## Description of the task
Transcribe exactly the lines from the top of the records below through the line that holds "ts-loader helps webpack", both included, with no pictures.

## Given data
§

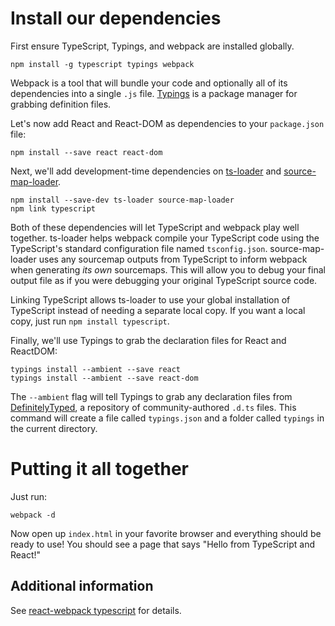 # Install our dependencies

First ensure TypeScript, Typings, and webpack are installed globally.

    npm install -g typescript typings webpack

Webpack is a tool that will bundle your code and optionally all of its dependencies into a single `.js` file.
[Typings](https://www.npmjs.com/package/typings) is a package manager for grabbing definition files.

Let's now add React and React-DOM as dependencies to your `package.json` file:

    npm install --save react react-dom

Next, we'll add development-time dependencies on [ts-loader](https://www.npmjs.com/package/ts-loader) and [source-map-loader](https://www.npmjs.com/package/source-map-loader).

    npm install --save-dev ts-loader source-map-loader
    npm link typescript

Both of these dependencies will let TypeScript and webpack play well together.
ts-loader helps webpack compile your TypeScript code using the TypeScript's standard configuration file named `tsconfig.json`.
source-map-loader uses any sourcemap outputs from TypeScript to inform webpack when generating *its own* sourcemaps.
This will allow you to debug your final output file as if you were debugging your original TypeScript source code.

Linking TypeScript allows ts-loader to use your global installation of TypeScript instead of needing a separate local copy.
If you want a local copy, just run `npm install typescript`.

Finally, we'll use Typings to grab the declaration files for React and ReactDOM:

    typings install --ambient --save react
    typings install --ambient --save react-dom

The `--ambient` flag will tell Typings to grab any declaration files from [DefinitelyTyped](https://github.com/DefinitelyTyped/DefinitelyTyped), a repository of community-authored `.d.ts` files.
This command will create a file called `typings.json` and a folder called `typings` in the current directory.

# Putting it all together

Just run:

    webpack -d

Now open up `index.html` in your favorite browser and everything should be ready to use!
You should see a page that says "Hello from TypeScript and React!"

## Additional information
See [react-webpack typescript](https://github.com/Microsoft/TypeScript-Handbook/blob/master/pages/quick-start/react-webpack.md) for details.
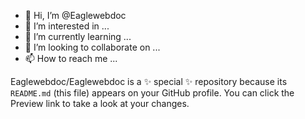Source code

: - 👋 Hi, I’m @Eaglewebdoc
- 👀 I’m interested in ...
- 🌱 I’m currently learning ...
- 💞️ I’m looking to collaborate on ...
- 📫 How to reach me ...


Eaglewebdoc/Eaglewebdoc is a ✨ special ✨ repository because its `README.md` (this file) appears on your GitHub profile.
You can click the Preview link to take a look at your changes.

§

## Response to the exercise
 # Install our dependencies

First ensure TypeScript, Typings, and webpack are installed globally.

    npm install -g typescript typings webpack

Webpack is a tool that will bundle your code and optionally all of its dependencies into a single `.js` file.
[Typings](https://www.npmjs.com/package/typings) is a package manager for grabbing definition files.

Let's now add React and React-DOM as dependencies to your `package.json` file:

    npm install --save react react-dom

Next, we'll add development-time dependencies on [ts-loader](https://www.npmjs.com/package/ts-loader) and [source-map-loader](https://www.npmjs.com/package/source-map-loader).

    npm install --save-dev ts-loader source-map-loader
    npm link typescript

Both of these dependencies will let TypeScript and webpack play well together.
ts-loader helps webpack compile your TypeScript code using the TypeScript's standard configuration file named `tsconfig.json`.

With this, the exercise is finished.